A grand slam champion, also known as a quadruple champion, occurs in different sports when a competitor wins four crowns, titles, medals, belts or another distinction. The definition varies depending on the sport.

Boxing

In boxing, a quadruple champion is a boxer who has won world titles in four different weight classes.

The first ever man to earn that enormous distinction was Thomas Hearns on October 29, 1987. Hearns won his first four titles at the following divisions: Welterweight (147 lbs), Light Middleweight (154 lbs), Middleweight (160 lbs) and Light Heavyweight (175 lbs). By later winning a super middleweight title, he also became the first to win world titles in five weight divisions.

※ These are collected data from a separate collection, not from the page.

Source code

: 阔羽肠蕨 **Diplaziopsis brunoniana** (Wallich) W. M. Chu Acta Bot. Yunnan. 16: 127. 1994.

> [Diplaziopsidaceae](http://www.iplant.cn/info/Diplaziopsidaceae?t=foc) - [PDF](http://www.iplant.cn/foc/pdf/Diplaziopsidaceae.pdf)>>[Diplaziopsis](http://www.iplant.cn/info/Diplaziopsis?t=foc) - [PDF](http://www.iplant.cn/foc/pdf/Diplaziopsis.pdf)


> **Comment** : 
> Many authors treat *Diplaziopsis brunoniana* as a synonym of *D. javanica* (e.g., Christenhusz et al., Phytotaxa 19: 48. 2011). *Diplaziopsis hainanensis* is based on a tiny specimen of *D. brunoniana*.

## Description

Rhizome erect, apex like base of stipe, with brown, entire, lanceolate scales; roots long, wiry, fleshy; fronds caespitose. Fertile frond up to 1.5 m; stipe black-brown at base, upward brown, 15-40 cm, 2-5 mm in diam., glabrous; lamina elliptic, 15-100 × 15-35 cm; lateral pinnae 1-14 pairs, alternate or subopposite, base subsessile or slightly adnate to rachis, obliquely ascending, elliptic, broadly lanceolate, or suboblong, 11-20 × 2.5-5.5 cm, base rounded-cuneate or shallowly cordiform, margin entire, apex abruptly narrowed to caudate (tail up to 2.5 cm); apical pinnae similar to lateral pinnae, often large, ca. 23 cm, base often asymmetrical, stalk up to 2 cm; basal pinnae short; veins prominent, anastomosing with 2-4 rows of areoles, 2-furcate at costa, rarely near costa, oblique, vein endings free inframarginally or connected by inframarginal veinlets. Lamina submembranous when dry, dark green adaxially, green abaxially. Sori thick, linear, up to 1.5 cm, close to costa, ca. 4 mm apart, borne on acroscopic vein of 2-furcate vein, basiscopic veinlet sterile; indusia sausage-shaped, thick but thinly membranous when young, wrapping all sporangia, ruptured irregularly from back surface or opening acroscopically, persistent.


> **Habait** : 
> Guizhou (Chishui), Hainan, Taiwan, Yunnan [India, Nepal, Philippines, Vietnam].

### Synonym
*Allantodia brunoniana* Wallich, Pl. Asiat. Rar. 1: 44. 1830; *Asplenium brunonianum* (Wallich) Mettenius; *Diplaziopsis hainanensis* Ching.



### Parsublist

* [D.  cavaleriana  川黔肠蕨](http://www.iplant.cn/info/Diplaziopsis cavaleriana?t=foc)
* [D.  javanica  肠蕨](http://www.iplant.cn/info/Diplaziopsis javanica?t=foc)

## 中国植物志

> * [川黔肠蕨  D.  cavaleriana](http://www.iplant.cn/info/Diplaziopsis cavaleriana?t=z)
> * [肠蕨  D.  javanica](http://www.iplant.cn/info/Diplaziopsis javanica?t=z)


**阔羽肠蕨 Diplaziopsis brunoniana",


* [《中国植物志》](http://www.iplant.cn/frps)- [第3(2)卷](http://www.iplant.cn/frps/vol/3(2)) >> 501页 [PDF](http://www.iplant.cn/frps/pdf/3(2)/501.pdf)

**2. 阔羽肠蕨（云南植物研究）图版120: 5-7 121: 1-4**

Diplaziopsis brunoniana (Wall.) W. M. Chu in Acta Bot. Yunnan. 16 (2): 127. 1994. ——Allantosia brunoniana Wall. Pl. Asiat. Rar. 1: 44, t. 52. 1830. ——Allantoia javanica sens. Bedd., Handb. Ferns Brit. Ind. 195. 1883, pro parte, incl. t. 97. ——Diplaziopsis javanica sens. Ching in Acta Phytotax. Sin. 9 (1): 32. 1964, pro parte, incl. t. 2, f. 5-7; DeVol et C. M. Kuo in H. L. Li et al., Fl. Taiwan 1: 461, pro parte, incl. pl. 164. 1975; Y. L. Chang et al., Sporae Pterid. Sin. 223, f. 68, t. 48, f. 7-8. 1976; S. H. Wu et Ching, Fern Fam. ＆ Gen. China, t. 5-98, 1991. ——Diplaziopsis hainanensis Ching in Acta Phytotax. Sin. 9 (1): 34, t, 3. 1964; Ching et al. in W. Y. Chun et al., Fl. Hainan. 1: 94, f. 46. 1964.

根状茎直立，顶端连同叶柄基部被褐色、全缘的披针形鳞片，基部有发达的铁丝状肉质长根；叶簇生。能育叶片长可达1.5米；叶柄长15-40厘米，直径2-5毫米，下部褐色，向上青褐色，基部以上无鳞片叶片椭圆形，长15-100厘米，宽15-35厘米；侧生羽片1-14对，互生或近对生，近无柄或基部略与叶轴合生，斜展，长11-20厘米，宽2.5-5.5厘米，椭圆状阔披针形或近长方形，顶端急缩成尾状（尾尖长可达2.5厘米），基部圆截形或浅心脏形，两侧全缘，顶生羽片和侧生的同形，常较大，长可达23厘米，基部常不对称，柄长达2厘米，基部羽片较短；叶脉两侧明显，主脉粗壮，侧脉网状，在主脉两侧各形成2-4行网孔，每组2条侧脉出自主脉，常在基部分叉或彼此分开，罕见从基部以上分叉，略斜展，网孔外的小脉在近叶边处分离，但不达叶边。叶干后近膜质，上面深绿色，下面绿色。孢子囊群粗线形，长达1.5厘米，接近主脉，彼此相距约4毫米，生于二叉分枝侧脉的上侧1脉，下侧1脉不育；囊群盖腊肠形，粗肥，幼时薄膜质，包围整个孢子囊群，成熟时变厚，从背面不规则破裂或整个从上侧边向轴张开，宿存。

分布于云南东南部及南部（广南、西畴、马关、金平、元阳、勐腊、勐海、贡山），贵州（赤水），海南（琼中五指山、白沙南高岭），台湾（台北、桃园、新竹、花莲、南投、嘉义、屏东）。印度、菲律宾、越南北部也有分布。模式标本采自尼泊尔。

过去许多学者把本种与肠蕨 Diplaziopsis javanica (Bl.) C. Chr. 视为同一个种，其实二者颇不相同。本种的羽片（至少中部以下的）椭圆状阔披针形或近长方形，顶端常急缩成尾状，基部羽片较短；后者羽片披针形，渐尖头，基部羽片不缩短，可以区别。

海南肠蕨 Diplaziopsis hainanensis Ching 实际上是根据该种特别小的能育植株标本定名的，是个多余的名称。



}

The second man was Ray Charles Leonard, who on November 7, 1998, won his first championships at Welterweight (147 lbs), Light Middleweight (154 lbs), Middleweight (160 lbs), Super Middleweight (168 lbs) and Light Heavyweight (175 lbs). There are five titles in five divisions but his case is extremely rare: Leonard fought for two different belts in two different weight divisions the same night: Super middleweight (168 lbs) and Light heavyweight (175 lbs) against Don Lalonde so any of the titles can be attached as his fourth title.

The legendary Leo Gamez was the first champion to win all the lightest divisions from Minimumweight (105 lbs), Light Flyweight (108 lbs), Flyweight (112 lbs) to Super Flyweight (115 lbs). Gamez did it on October 9, 2000.

Some boxers have managed to win five titles and become Quintuple Champions.

Motor racing
Alain Prost and Sebastian Vettel both won four F1 world championships.

Juha Kankkunen and Tommi Mäkinen both won four World Rally Championships.

Yvan Muller is the only person to win four World Touring Car Championships.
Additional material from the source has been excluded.